Dorothy Roberta Ruth DuPlessis, B.Com. (Dalhousie University), LL.B. (Dalhousie University), M.B.A. (Dalhousie University), LL.M. (University of London), is a professor in the Faculty of Business Administration, University of New Brunswick (Fredericton). She is also a member of the Nova Scotia Barristers' Society. Professor DuPlessis has taught courses in business law, administrative law, international law, and Internet law at both the undergraduate and graduate levels. She has also lectured at the Czech Management School and at the Institute of Professional Management. Professor DuPlessis has published articles on auditor's and director's liability, copyright, and university administration. She is also the law examiner for the Certified General Accountants Association of Canada.

Shannon O'Byrne

Shannon Kathleen O'Byrne, B.A. (University of Regina), M.A., LL.B., LL.M. (University of Alberta), is a professor in the Faculty of Law, University of Alberta, and a former Associate Dean of Graduate Studies and Research. She was admitted to the Law Society of Alberta in 1987 and is a past member of the board of directors of the Edmonton Bar Association. She is the recipient of the University of Alberta's highest teaching honour, the Rutherford Award for Excellence in Undergraduate Teaching, as well as the Faculty of Law's Teaching Excellence Award, named after the Hon. Mr. Justice Tevie Miller. Professor O'Byrne's articles have been cited with approval by courts across the country, including the Supreme Court of Canada.

Philip King

Philip King, B Hons Philosophy (University of Western Ontario), LL.B. (University of Western Ontario), M.B.A. Richard Ivey School of Business, (University of Western Ontario) teaches law at Western University and practices corporate and commercial law in London, Ontario. Philip has practiced law since 1992, helping businesspeople achieve their goals by managing legal issues effectively. During that time, Philip has had the privilege of working with some of Canada's finest lawyers and businesspeople. While at Western, Philip was awarded the gold medal in the combined Law and M.B.A. program.
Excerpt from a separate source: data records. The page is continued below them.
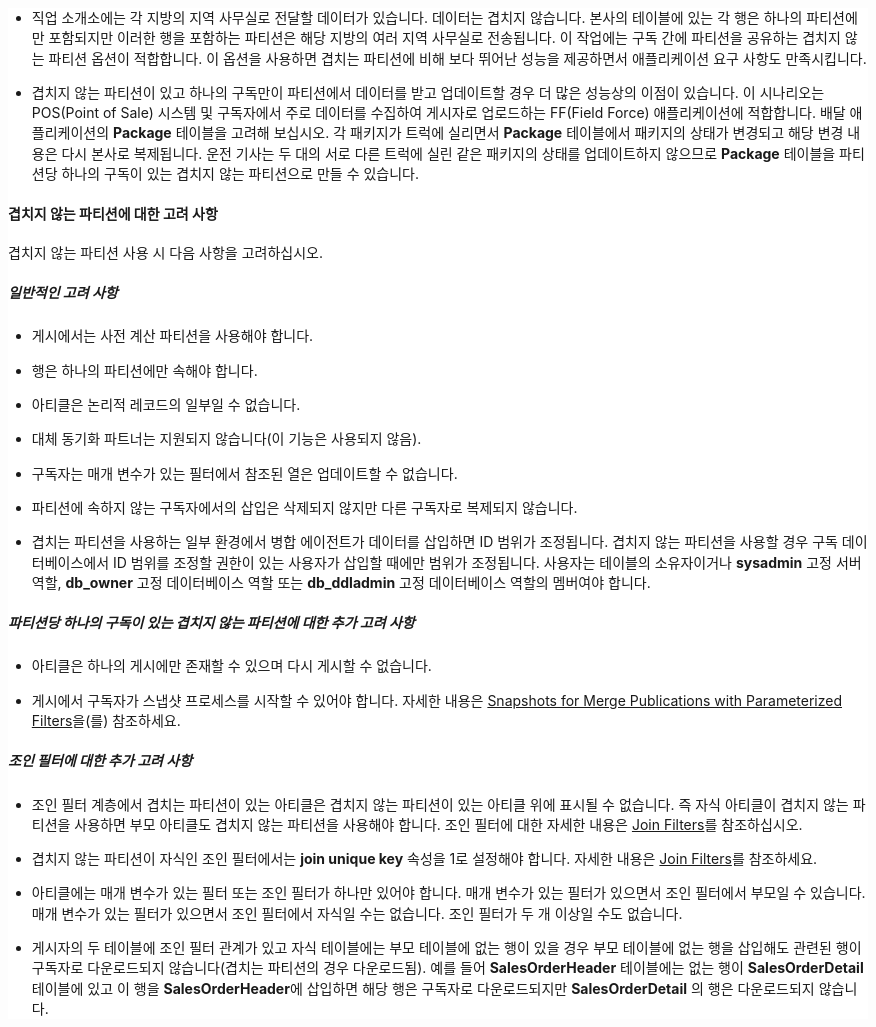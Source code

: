 -   직업 소개소에는 각 지방의 지역 사무실로 전달할 데이터가 있습니다. 데이터는 겹치지 않습니다. 본사의 테이블에 있는 각 행은 하나의 파티션에만 포함되지만 이러한 행을 포함하는 파티션은 해당 지방의 여러 지역 사무실로 전송됩니다. 이 작업에는 구독 간에 파티션을 공유하는 겹치지 않는 파티션 옵션이 적합합니다. 이 옵션을 사용하면 겹치는 파티션에 비해 보다 뛰어난 성능을 제공하면서 애플리케이션 요구 사항도 만족시킵니다.  
  
-   겹치지 않는 파티션이 있고 하나의 구독만이 파티션에서 데이터를 받고 업데이트할 경우 더 많은 성능상의 이점이 있습니다. 이 시나리오는 POS(Point of Sale) 시스템 및 구독자에서 주로 데이터를 수집하여 게시자로 업로드하는 FF(Field Force) 애플리케이션에 적합합니다. 배달 애플리케이션의 **Package** 테이블을 고려해 보십시오. 각 패키지가 트럭에 실리면서 **Package** 테이블에서 패키지의 상태가 변경되고 해당 변경 내용은 다시 본사로 복제됩니다. 운전 기사는 두 대의 서로 다른 트럭에 실린 같은 패키지의 상태를 업데이트하지 않으므로 **Package** 테이블을 파티션당 하나의 구독이 있는 겹치지 않는 파티션으로 만들 수 있습니다.  
  
#### <a name="considerations-for-nonoverlapping-partitions"></a>겹치지 않는 파티션에 대한 고려 사항  
 겹치지 않는 파티션 사용 시 다음 사항을 고려하십시오.  
  
##### <a name="general-considerations"></a>일반적인 고려 사항  
  
-   게시에서는 사전 계산 파티션을 사용해야 합니다.  
  
-   행은 하나의 파티션에만 속해야 합니다.  
  
-   아티클은 논리적 레코드의 일부일 수 없습니다.  
  
-   대체 동기화 파트너는 지원되지 않습니다(이 기능은 사용되지 않음).  
  
-   구독자는 매개 변수가 있는 필터에서 참조된 열은 업데이트할 수 없습니다.  
  
-   파티션에 속하지 않는 구독자에서의 삽입은 삭제되지 않지만 다른 구독자로 복제되지 않습니다.  
  
-   겹치는 파티션을 사용하는 일부 환경에서 병합 에이전트가 데이터를 삽입하면 ID 범위가 조정됩니다. 겹치지 않는 파티션을 사용할 경우 구독 데이터베이스에서 ID 범위를 조정할 권한이 있는 사용자가 삽입할 때에만 범위가 조정됩니다. 사용자는 테이블의 소유자이거나 **sysadmin** 고정 서버 역할, **db_owner** 고정 데이터베이스 역할 또는 **db_ddladmin** 고정 데이터베이스 역할의 멤버여야 합니다.  
  
##### <a name="additional-considerations-for-nonoverlapping-partitions-with-a-single-subscription-per-partition"></a>파티션당 하나의 구독이 있는 겹치지 않는 파티션에 대한 추가 고려 사항  
  
-   아티클은 하나의 게시에만 존재할 수 있으며 다시 게시할 수 없습니다.  
  
-   게시에서 구독자가 스냅샷 프로세스를 시작할 수 있어야 합니다. 자세한 내용은 [Snapshots for Merge Publications with Parameterized Filters](../../../relational-databases/replication/create-a-snapshot-for-a-merge-publication-with-parameterized-filters.md)을(를) 참조하세요.  
  
##### <a name="additional-considerations-for-join-filters"></a>조인 필터에 대한 추가 고려 사항  
  
-   조인 필터 계층에서 겹치는 파티션이 있는 아티클은 겹치지 않는 파티션이 있는 아티클 위에 표시될 수 없습니다. 즉 자식 아티클이 겹치지 않는 파티션을 사용하면 부모 아티클도 겹치지 않는 파티션을 사용해야 합니다. 조인 필터에 대한 자세한 내용은 [Join Filters](../../../relational-databases/replication/merge/join-filters.md)를 참조하십시오.  
  
-   겹치지 않는 파티션이 자식인 조인 필터에서는 **join unique key** 속성을 1로 설정해야 합니다. 자세한 내용은 [Join Filters](../../../relational-databases/replication/merge/join-filters.md)를 참조하세요.  
  
-   아티클에는 매개 변수가 있는 필터 또는 조인 필터가 하나만 있어야 합니다. 매개 변수가 있는 필터가 있으면서 조인 필터에서 부모일 수 있습니다. 매개 변수가 있는 필터가 있으면서 조인 필터에서 자식일 수는 없습니다. 조인 필터가 두 개 이상일 수도 없습니다.  
  
-   게시자의 두 테이블에 조인 필터 관계가 있고 자식 테이블에는 부모 테이블에 없는 행이 있을 경우 부모 테이블에 없는 행을 삽입해도 관련된 행이 구독자로 다운로드되지 않습니다(겹치는 파티션의 경우 다운로드됨). 예를 들어 **SalesOrderHeader** 테이블에는 없는 행이 **SalesOrderDetail** 테이블에 있고 이 행을 **SalesOrderHeader**에 삽입하면 해당 행은 구독자로 다운로드되지만 **SalesOrderDetail** 의 행은 다운로드되지 않습니다.  
  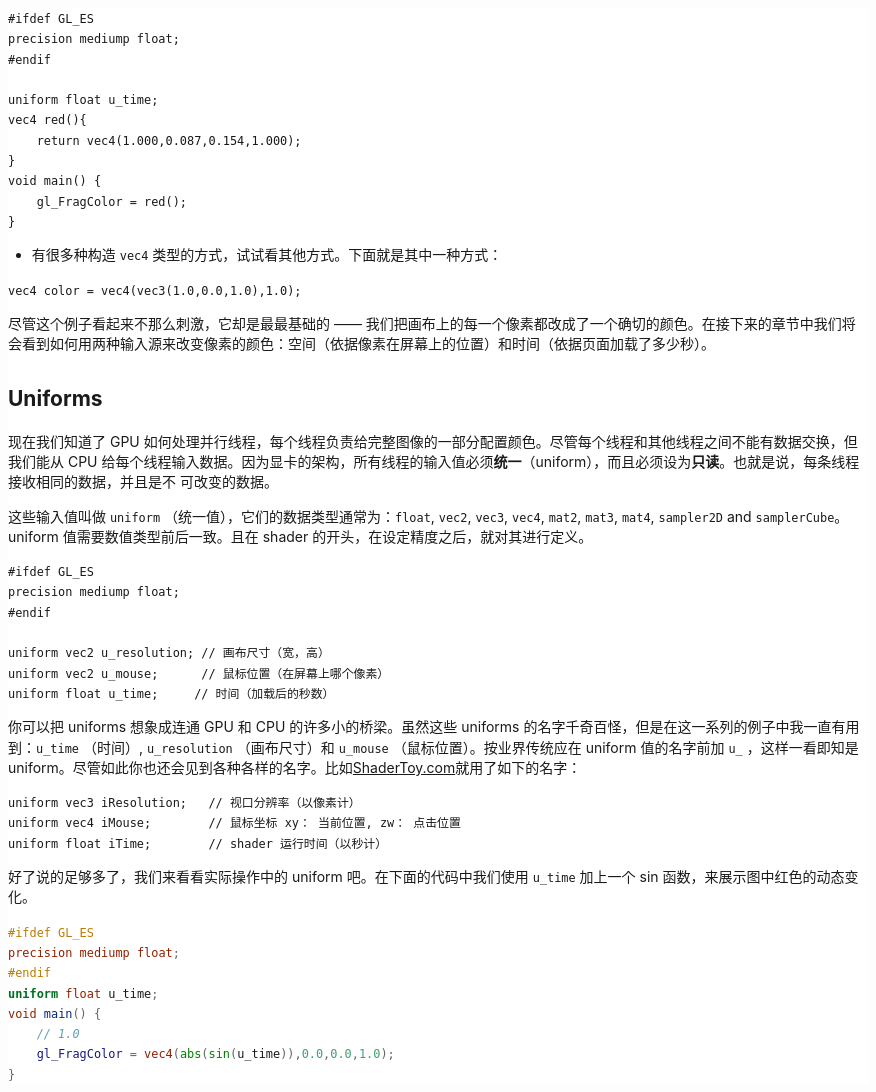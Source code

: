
 ```
#ifdef GL_ES
precision mediump float;
#endif

uniform float u_time;
vec4 red(){
    return vec4(1.000,0.087,0.154,1.000);
}
void main() {
    gl_FragColor = red();
}

```

- 有很多种构造 `vec4` 类型的方式，试试看其他方式。下面就是其中一种方式：

```
vec4 color = vec4(vec3(1.0,0.0,1.0),1.0);
```

尽管这个例子看起来不那么刺激，它却是最最基础的 —— 我们把画布上的每一个像素都改成了一个确切的颜色。在接下来的章节中我们将会看到如何用两种输入源来改变像素的颜色：空间（依据像素在屏幕上的位置）和时间（依据页面加载了多少秒）。

## Uniforms

现在我们知道了 GPU 如何处理并行线程，每个线程负责给完整图像的一部分配置颜色。尽管每个线程和其他线程之间不能有数据交换，但我们能从 CPU 给每个线程输入数据。因为显卡的架构，所有线程的输入值必须**统一**（uniform），而且必须设为**只读**。也就是说，每条线程接收相同的数据，并且是不 可改变的数据。

这些输入值叫做 `uniform` （统一值），它们的数据类型通常为：`float`, `vec2`, `vec3`, `vec4`, `mat2`, `mat3`, `mat4`, `sampler2D` and `samplerCube`。uniform 值需要数值类型前后一致。且在 shader 的开头，在设定精度之后，就对其进行定义。

```
#ifdef GL_ES
precision mediump float;
#endif

uniform vec2 u_resolution; // 画布尺寸（宽，高）
uniform vec2 u_mouse;      // 鼠标位置（在屏幕上哪个像素）
uniform float u_time;     // 时间（加载后的秒数）
```

你可以把 uniforms 想象成连通 GPU 和 CPU 的许多小的桥梁。虽然这些 uniforms 的名字千奇百怪，但是在这一系列的例子中我一直有用到：`u_time` （时间）, `u_resolution` （画布尺寸）和 `u_mouse` （鼠标位置）。按业界传统应在 uniform 值的名字前加 `u_` ，这样一看即知是 uniform。尽管如此你也还会见到各种各样的名字。比如[ShaderToy.com](https://www.shadertoy.com/)就用了如下的名字：

```
uniform vec3 iResolution;   // 视口分辨率（以像素计）
uniform vec4 iMouse;        // 鼠标坐标 xy： 当前位置, zw： 点击位置
uniform float iTime;        // shader 运行时间（以秒计）
```

好了说的足够多了，我们来看看实际操作中的 uniform 吧。在下面的代码中我们使用 `u_time` 加上一个 sin 函数，来展示图中红色的动态变化。

```glsl
#ifdef GL_ES
precision mediump float;
#endif
uniform float u_time;
void main() {
	// 1.0
	gl_FragColor = vec4(abs(sin(u_time)),0.0,0.0,1.0);
}
```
Following graduation and a stint at a major Canadian law firm on Bay Street in Toronto, Philip returned to London, where he now practices law and teaches at Western Law, the Richard Ivey School of Business, and the Dan Program in Management and Organizational Studies. Philip and his wife Monica have two boys, Daniel and Joshua. Philip is an avid mountain biker and hiker and tries to spend as much time as possible out in the woods.

Lorrie Adams

Lorrie Adams, B. Comm., LL.B., LL.M. (University of Alberta), is an assistant professor in the School of Business at MacEwan University (Edmonton) where she is a member of the department of International Business, Marketing, Strategy and Law. At MacEwan University she has chaired two School of Business programs and has taught courses in business law, employment law, international business transactions, and civil procedures. She has been a presenter for Alberta's bar admission program and is an evaluator and facilitator for the Canadian Center for Professional Legal Education (the organization that administers the bar admission program in Alberta, Saskatchewan, and Manitoba). Lorrie has been a member of the Law Society of Alberta since 1993 and practiced law in Edmonton for 17 years, advising insurers on a range of tort liability, litigation, and contract matters.

Steve Enman

Steven Enman, B.B.A. (Acadia University), LL.B. (Dalhousie University), LL.M. (Bristol University), was an associate professor in the Fred C. Manning School of Business Administration, Acadia University, and a director of the school when he retired in 2011. He was admitted to the bar of Nova Scotia in 1978, taught business law at Acadia for 32 years, and is a retired member of the Nova Scotia Barristers' Society. Professor Enman is a member of the Academy of Legal Studies in Business. He was the editor of two editions of Canadian Business Law Cases. He has presented papers at conferences dealing with privacy, unconscionable contracts, and commercial morality.